Problem requirements:
Output the records that follow, with every character intact.

Records provided:
'''
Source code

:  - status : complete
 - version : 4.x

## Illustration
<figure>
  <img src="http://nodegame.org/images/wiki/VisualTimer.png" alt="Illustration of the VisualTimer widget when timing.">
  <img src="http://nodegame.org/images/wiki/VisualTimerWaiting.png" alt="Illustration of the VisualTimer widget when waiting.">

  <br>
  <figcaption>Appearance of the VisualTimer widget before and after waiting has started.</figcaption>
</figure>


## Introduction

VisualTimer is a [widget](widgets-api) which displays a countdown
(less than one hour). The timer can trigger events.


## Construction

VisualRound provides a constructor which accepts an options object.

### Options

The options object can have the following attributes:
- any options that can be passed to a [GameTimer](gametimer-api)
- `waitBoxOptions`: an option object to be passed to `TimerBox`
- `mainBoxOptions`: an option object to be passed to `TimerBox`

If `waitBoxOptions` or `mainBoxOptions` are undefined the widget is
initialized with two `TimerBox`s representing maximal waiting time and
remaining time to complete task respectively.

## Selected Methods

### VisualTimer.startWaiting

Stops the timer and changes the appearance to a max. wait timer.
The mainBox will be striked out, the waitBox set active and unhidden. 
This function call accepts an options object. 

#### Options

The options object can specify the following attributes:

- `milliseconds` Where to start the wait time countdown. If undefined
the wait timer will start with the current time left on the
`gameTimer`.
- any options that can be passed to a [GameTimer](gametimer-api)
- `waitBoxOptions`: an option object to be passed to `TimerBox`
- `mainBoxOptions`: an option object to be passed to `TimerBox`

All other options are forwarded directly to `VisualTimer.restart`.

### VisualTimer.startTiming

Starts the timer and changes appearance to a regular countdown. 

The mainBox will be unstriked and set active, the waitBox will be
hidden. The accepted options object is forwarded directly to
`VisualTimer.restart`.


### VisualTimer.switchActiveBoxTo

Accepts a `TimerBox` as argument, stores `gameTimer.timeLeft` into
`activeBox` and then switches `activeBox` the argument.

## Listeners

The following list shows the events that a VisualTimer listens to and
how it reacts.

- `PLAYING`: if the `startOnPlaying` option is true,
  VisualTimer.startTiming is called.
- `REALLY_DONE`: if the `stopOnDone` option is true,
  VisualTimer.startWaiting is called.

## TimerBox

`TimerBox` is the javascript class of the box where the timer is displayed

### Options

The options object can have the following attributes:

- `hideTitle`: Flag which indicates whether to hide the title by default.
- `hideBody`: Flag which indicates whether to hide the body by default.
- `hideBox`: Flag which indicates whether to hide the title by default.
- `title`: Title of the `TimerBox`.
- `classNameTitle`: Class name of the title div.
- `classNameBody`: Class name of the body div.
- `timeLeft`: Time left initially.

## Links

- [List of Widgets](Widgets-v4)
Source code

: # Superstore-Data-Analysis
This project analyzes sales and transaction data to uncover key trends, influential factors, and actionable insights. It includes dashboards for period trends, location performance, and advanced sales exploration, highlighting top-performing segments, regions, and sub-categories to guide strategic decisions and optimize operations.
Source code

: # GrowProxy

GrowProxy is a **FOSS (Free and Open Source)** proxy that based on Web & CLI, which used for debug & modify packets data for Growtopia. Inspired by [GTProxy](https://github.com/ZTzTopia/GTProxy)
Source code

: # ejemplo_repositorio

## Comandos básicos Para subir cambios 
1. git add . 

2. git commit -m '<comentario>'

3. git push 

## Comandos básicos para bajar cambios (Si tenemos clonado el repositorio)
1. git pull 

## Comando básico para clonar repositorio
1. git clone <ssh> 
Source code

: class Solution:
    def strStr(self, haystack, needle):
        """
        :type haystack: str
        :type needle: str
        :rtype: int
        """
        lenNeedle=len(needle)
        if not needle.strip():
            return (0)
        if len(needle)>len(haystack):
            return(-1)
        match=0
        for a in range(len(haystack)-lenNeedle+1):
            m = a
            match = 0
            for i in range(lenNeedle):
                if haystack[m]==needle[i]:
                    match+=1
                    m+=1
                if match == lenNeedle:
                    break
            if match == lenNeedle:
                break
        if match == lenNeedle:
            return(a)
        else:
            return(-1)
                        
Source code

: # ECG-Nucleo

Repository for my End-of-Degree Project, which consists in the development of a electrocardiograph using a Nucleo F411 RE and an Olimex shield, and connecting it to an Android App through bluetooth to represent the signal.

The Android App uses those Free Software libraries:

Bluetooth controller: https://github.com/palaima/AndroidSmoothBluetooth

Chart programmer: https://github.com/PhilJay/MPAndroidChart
'''
Exercise solution:
Source code

:  - status : complete
 - version : 4.x

## Illustration
<figure>
  <img src="http://nodegame.org/images/wiki/VisualTimer.png" alt="Illustration of the VisualTimer widget when timing.">
  <img src="http://nodegame.org/images/wiki/VisualTimerWaiting.png" alt="Illustration of the VisualTimer widget when waiting.">

  <br>
  <figcaption>Appearance of the VisualTimer widget before and after waiting has started.</figcaption>
</figure>


## Introduction

VisualTimer is a [widget](widgets-api) which displays a countdown
(less than one hour). The timer can trigger events.


## Construction

VisualRound provides a constructor which accepts an options object.

### Options

The options object can have the following attributes:
- any options that can be passed to a [GameTimer](gametimer-api)
- `waitBoxOptions`: an option object to be passed to `TimerBox`
- `mainBoxOptions`: an option object to be passed to `TimerBox`

If `waitBoxOptions` or `mainBoxOptions` are undefined the widget is
initialized with two `TimerBox`s representing maximal waiting time and
remaining time to complete task respectively.

## Selected Methods

### VisualTimer.startWaiting

Stops the timer and changes the appearance to a max. wait timer.
The mainBox will be striked out, the waitBox set active and unhidden. 
This function call accepts an options object. 

#### Options

The options object can specify the following attributes:

- `milliseconds` Where to start the wait time countdown. If undefined
the wait timer will start with the current time left on the
`gameTimer`.
- any options that can be passed to a [GameTimer](gametimer-api)
- `waitBoxOptions`: an option object to be passed to `TimerBox`
- `mainBoxOptions`: an option object to be passed to `TimerBox`

All other options are forwarded directly to `VisualTimer.restart`.

### VisualTimer.startTiming

Starts the timer and changes appearance to a regular countdown. 

The mainBox will be unstriked and set active, the waitBox will be
hidden. The accepted options object is forwarded directly to
`VisualTimer.restart`.


### VisualTimer.switchActiveBoxTo

Accepts a `TimerBox` as argument, stores `gameTimer.timeLeft` into
`activeBox` and then switches `activeBox` the argument.

## Listeners

The following list shows the events that a VisualTimer listens to and
how it reacts.

- `PLAYING`: if the `startOnPlaying` option is true,
  VisualTimer.startTiming is called.
- `REALLY_DONE`: if the `stopOnDone` option is true,
  VisualTimer.startWaiting is called.

## TimerBox

`TimerBox` is the javascript class of the box where the timer is displayed

### Options

The options object can have the following attributes:

- `hideTitle`: Flag which indicates whether to hide the title by default.
- `hideBody`: Flag which indicates whether to hide the body by default.
- `hideBox`: Flag which indicates whether to hide the title by default.
- `title`: Title of the `TimerBox`.
- `classNameTitle`: Class name of the title div.
- `classNameBody`: Class name of the body div.
- `timeLeft`: Time left initially.

## Links

- [List of Widgets](Widgets-v4)
Source code

: # Superstore-Data-Analysis
This project analyzes sales and transaction data to uncover key trends, influential factors, and actionable insights. It includes dashboards for period trends, location performance, and advanced sales exploration, highlighting top-performing segments, regions, and sub-categories to guide strategic decisions and optimize operations.
Source code

: # GrowProxy

GrowProxy is a **FOSS (Free and Open Source)** proxy that based on Web & CLI, which used for debug & modify packets data for Growtopia. Inspired by [GTProxy](https://github.com/ZTzTopia/GTProxy)
Source code

: # ejemplo_repositorio

## Comandos básicos Para subir cambios 
1. git add . 

2. git commit -m '<comentario>'

3. git push 

## Comandos básicos para bajar cambios (Si tenemos clonado el repositorio)
1. git pull 

## Comando básico para clonar repositorio
1. git clone <ssh> 
Source code

: class Solution:
    def strStr(self, haystack, needle):
        """
        :type haystack: str
        :type needle: str
        :rtype: int
        """
        lenNeedle=len(needle)
        if not needle.strip():
            return (0)
        if len(needle)>len(haystack):
            return(-1)
        match=0
        for a in range(len(haystack)-lenNeedle+1):
            m = a
            match = 0
            for i in range(lenNeedle):
                if haystack[m]==needle[i]:
                    match+=1
                    m+=1
                if match == lenNeedle:
                    break
            if match == lenNeedle:
                break
        if match == lenNeedle:
            return(a)
        else:
            return(-1)
                        
Source code

: # ECG-Nucleo

Repository for my End-of-Degree Project, which consists in the development of a electrocardiograph using a Nucleo F411 RE and an Olimex shield, and connecting it to an Android App through bluetooth to represent the signal.

The Android App uses those Free Software libraries:

Bluetooth controller: https://github.com/palaima/AndroidSmoothBluetooth

Chart programmer: https://github.com/PhilJay/MPAndroidChart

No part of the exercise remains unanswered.